— YOUR INSTRUCTIONS —
Would you copy each line of the data below that has "данных"?

Start of DATA SECTION

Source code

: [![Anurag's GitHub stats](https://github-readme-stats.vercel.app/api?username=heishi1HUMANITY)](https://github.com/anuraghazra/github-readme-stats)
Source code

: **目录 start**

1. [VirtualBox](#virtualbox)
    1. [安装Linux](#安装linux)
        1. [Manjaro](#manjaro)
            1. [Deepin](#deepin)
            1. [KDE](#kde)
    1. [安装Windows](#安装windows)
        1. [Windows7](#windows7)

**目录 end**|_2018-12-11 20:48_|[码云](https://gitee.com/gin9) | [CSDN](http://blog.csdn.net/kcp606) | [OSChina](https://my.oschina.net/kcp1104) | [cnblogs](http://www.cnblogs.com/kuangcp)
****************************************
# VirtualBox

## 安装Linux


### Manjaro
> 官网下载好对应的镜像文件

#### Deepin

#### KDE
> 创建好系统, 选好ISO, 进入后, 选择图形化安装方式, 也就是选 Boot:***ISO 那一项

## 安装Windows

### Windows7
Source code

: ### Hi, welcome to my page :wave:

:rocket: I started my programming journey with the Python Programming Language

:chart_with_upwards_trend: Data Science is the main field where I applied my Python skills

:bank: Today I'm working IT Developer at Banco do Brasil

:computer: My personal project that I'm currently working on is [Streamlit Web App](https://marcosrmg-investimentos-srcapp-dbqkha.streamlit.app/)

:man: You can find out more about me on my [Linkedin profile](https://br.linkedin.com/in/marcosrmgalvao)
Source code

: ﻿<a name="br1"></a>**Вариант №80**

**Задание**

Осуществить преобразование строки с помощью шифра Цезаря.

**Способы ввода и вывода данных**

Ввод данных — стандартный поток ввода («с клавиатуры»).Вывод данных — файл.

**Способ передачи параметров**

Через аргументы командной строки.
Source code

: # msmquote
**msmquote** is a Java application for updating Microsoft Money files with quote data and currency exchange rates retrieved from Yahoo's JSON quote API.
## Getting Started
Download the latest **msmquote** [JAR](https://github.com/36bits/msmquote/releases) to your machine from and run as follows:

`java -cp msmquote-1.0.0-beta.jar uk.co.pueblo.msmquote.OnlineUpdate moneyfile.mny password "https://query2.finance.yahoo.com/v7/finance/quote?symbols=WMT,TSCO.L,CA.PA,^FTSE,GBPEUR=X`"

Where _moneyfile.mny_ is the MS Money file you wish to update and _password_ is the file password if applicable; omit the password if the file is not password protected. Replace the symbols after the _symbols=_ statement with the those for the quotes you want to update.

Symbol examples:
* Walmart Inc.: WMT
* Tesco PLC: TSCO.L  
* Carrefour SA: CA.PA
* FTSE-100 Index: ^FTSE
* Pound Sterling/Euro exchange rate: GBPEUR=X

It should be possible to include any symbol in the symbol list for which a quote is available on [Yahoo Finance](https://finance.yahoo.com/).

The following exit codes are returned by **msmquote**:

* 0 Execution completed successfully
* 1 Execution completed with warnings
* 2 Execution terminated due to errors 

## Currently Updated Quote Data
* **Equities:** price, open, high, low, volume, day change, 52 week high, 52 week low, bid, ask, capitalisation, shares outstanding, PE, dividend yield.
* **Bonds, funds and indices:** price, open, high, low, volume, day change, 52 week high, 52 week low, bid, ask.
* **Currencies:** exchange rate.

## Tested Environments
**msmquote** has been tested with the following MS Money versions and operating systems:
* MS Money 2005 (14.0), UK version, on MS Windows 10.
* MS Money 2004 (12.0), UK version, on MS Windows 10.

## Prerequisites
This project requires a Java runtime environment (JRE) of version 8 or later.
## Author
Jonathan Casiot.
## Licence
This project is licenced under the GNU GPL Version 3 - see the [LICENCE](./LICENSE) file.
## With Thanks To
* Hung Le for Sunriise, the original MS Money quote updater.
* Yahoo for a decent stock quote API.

End of DATA SECTION

— TASK SOLUTION —
**Способы ввода и вывода данных**
Ввод данных — стандартный поток ввода («с клавиатуры»).Вывод данных — файл.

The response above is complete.